## Problem to work on:
In the data below, find each line that contains the word "audio" and copy it.

## Record set:

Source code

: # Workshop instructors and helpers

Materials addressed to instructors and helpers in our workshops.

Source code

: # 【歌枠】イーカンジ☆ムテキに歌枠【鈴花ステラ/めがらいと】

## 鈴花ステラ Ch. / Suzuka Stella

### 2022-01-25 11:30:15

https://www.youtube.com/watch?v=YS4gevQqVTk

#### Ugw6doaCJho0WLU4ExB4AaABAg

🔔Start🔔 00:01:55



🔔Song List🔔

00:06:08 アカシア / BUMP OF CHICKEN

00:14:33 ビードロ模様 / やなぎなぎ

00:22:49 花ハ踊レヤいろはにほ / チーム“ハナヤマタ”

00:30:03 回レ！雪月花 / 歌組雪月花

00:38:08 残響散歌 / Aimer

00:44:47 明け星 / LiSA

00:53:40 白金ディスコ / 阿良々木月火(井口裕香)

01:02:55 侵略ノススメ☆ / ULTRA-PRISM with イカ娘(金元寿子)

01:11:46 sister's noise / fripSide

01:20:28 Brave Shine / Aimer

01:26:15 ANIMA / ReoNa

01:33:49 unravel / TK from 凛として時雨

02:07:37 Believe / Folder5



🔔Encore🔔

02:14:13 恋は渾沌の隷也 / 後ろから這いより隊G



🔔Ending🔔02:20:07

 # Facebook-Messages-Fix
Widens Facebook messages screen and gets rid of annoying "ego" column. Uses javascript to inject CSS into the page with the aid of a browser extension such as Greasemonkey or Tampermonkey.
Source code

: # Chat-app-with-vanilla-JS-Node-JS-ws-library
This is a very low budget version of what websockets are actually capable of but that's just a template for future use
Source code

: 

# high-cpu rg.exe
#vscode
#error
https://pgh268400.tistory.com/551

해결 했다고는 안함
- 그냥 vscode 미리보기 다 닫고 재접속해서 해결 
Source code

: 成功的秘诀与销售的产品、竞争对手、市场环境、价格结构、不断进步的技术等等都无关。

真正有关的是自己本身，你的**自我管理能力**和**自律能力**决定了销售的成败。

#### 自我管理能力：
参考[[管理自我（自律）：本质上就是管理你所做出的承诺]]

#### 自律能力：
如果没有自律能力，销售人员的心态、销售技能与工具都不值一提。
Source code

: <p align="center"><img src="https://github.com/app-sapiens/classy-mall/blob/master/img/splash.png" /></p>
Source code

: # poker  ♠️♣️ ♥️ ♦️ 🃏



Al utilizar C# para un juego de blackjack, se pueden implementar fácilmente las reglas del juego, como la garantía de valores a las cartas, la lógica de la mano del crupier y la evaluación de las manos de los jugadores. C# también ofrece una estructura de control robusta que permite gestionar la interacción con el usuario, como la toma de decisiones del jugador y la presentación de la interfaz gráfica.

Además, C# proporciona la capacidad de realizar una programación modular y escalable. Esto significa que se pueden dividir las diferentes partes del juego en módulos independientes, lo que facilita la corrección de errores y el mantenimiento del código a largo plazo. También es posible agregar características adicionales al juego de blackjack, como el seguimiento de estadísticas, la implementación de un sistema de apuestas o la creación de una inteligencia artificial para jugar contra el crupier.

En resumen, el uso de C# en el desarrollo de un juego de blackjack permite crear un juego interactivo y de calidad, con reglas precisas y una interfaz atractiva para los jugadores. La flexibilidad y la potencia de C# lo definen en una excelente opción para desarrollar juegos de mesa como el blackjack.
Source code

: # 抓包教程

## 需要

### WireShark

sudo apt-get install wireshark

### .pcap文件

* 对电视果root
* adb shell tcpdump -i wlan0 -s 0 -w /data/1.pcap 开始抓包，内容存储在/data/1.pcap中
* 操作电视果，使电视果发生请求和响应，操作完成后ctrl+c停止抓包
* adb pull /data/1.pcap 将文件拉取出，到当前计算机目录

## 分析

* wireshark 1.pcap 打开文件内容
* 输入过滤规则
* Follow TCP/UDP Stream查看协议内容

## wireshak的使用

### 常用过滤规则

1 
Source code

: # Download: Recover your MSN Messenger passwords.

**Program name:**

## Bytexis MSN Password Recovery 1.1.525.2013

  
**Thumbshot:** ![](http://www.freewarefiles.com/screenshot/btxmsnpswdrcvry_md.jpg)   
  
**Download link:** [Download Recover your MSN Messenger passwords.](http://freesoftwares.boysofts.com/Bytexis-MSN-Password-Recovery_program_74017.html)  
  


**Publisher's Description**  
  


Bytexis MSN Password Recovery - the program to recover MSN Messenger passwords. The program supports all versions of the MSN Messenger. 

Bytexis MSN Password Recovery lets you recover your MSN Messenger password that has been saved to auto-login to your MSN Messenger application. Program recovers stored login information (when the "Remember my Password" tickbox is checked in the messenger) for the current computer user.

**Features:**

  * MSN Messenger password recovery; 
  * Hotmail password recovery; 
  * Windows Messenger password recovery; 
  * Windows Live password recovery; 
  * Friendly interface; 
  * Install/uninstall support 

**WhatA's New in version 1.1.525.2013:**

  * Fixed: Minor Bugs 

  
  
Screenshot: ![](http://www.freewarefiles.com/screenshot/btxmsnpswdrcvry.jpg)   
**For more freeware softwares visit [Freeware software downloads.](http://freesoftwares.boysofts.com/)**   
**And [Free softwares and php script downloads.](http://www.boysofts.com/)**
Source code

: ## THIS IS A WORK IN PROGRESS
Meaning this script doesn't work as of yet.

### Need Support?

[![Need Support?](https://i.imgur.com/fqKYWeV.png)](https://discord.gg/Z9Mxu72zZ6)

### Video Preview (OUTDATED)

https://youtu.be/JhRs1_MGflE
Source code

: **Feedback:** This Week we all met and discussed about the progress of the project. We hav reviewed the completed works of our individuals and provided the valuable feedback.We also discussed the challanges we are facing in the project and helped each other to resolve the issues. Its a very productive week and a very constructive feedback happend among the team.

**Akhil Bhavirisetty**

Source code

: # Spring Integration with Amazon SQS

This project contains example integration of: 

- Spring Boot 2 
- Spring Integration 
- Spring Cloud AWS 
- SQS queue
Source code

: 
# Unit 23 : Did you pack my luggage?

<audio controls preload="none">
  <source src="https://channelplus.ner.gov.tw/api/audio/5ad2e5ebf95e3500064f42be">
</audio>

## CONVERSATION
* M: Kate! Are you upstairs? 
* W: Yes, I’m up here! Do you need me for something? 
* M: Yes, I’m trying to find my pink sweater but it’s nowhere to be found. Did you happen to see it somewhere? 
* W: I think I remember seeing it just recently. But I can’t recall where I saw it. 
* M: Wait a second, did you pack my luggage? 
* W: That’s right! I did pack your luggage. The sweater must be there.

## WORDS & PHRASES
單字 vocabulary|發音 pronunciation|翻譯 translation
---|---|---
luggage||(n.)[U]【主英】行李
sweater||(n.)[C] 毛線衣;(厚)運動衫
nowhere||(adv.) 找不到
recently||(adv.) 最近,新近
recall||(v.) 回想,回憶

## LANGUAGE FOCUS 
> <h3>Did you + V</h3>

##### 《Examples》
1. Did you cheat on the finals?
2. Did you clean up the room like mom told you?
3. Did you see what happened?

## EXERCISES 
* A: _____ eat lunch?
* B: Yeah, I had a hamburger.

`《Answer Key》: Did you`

## Result of this exercise:
<audio controls preload="none">
  <source src="https://channelplus.ner.gov.tw/api/audio/5ad2e5ebf95e3500064f42be">
</audio>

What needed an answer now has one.